Nothing belongs in the answer except the lines of the material that include "isolated".

● ● ● ● ●

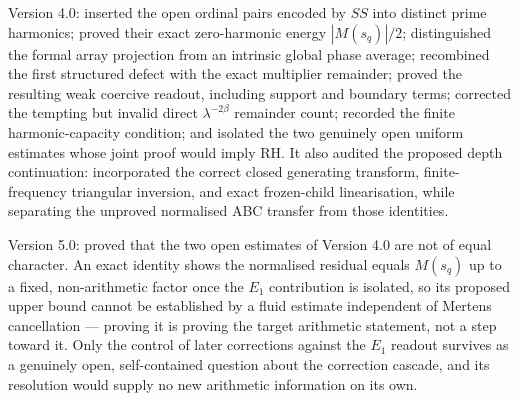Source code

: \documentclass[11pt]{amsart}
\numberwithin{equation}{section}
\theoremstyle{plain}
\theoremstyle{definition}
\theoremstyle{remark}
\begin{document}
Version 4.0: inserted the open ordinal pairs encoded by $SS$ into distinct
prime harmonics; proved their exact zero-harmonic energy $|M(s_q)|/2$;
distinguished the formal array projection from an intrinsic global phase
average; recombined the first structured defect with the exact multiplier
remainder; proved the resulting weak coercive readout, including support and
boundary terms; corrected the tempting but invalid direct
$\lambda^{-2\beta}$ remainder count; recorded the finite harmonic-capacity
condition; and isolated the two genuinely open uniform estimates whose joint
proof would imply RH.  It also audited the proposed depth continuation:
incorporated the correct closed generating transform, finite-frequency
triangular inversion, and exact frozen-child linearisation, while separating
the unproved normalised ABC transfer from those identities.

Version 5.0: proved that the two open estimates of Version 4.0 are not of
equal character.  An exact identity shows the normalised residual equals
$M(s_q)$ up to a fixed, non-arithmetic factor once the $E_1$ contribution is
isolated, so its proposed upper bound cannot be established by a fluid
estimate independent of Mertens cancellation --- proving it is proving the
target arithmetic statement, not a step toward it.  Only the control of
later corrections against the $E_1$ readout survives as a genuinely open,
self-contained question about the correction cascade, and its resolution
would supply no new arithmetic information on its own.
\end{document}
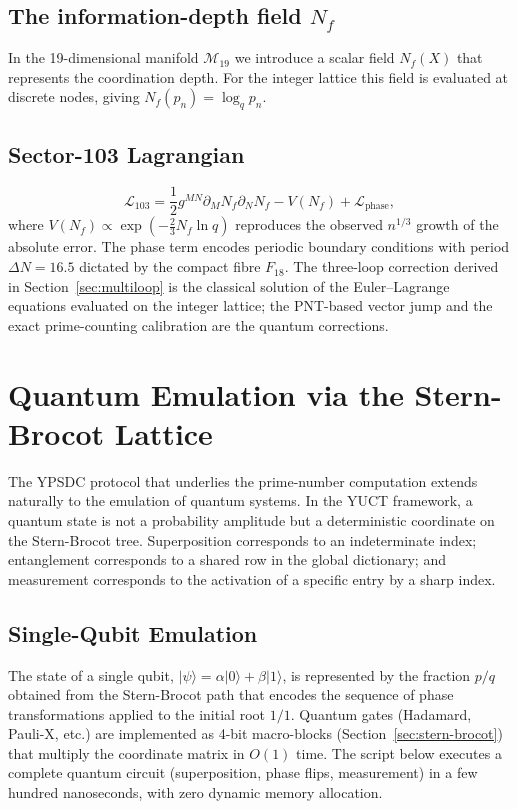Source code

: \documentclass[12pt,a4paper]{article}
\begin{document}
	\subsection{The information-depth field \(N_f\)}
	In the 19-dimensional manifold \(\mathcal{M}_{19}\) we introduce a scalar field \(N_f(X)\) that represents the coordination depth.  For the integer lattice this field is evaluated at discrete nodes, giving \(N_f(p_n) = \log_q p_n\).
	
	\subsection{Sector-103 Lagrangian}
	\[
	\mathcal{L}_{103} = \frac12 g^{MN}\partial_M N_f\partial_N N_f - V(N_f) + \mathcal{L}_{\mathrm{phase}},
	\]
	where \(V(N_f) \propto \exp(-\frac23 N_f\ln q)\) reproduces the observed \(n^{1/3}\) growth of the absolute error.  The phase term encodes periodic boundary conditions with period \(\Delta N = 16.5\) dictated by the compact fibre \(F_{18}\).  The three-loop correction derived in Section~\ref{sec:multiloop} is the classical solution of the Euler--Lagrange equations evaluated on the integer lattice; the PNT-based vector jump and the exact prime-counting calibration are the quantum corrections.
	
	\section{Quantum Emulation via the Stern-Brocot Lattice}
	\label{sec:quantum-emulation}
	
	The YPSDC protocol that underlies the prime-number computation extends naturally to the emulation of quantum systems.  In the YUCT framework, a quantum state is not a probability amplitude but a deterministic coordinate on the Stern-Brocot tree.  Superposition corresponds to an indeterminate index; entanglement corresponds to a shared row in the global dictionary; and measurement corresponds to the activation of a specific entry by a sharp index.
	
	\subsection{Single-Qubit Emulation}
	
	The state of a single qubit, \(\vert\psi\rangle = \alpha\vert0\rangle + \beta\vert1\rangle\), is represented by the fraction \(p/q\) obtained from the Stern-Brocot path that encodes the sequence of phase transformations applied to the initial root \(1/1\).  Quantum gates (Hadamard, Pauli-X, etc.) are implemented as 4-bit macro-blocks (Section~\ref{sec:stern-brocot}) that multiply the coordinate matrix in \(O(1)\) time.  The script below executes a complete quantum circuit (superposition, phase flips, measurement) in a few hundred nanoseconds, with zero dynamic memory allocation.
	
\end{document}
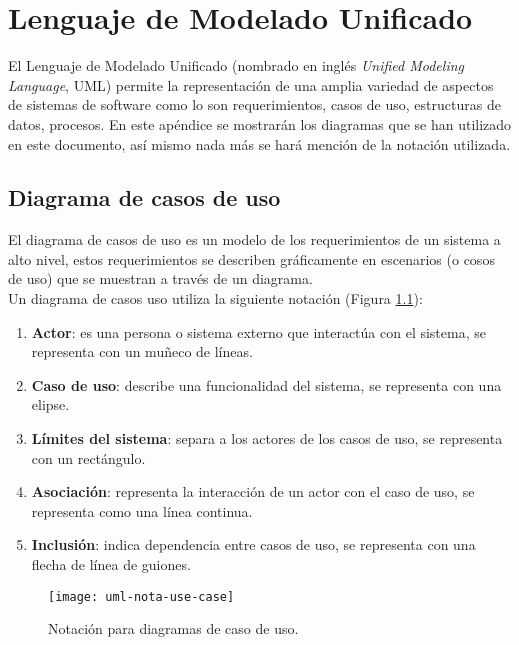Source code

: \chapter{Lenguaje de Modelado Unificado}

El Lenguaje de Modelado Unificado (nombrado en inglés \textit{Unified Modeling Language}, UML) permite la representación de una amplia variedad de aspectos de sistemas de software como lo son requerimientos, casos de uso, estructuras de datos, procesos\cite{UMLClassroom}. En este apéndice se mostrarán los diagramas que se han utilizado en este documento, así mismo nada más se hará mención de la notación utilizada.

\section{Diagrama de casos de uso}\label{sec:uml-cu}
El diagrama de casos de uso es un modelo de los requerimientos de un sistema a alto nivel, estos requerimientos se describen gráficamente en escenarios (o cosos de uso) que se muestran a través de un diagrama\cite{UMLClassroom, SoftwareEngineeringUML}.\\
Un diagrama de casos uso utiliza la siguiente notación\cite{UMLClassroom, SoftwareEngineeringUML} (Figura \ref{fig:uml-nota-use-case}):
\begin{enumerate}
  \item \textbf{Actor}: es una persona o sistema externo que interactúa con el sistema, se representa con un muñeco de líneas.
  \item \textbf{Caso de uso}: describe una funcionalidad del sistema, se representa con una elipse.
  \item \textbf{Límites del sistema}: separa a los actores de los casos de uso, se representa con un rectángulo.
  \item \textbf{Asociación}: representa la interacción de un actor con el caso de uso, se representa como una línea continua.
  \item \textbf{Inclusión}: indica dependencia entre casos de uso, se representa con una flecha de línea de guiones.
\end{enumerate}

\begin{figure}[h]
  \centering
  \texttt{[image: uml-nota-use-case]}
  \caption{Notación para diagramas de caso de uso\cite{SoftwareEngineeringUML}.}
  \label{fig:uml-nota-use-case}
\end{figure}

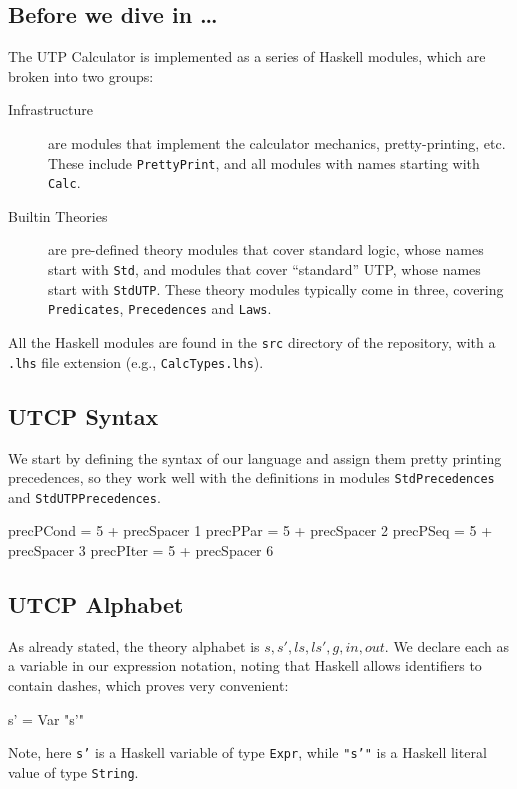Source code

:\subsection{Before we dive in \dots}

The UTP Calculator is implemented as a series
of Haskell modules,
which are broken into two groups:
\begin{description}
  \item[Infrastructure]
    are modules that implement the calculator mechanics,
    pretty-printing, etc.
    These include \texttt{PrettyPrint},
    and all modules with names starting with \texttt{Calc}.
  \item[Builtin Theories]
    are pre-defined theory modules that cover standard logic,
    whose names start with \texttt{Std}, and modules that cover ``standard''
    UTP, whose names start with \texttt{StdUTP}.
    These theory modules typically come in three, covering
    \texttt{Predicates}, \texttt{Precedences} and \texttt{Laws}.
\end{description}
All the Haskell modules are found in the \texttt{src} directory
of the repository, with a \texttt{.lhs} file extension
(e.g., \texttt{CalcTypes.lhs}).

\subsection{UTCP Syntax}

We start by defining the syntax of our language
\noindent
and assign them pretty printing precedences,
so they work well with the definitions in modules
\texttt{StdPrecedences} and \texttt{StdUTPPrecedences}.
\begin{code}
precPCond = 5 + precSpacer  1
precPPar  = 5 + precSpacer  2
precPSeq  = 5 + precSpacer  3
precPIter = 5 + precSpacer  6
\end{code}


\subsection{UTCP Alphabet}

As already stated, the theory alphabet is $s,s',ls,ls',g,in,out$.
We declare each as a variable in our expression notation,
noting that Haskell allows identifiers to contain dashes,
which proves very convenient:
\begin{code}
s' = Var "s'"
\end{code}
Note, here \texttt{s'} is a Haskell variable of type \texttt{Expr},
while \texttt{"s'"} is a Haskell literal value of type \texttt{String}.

● ● ● ● ●

# Your response
condition; and isolated the two genuinely open uniform estimates whose joint
isolated, so its proposed upper bound cannot be established by a fluid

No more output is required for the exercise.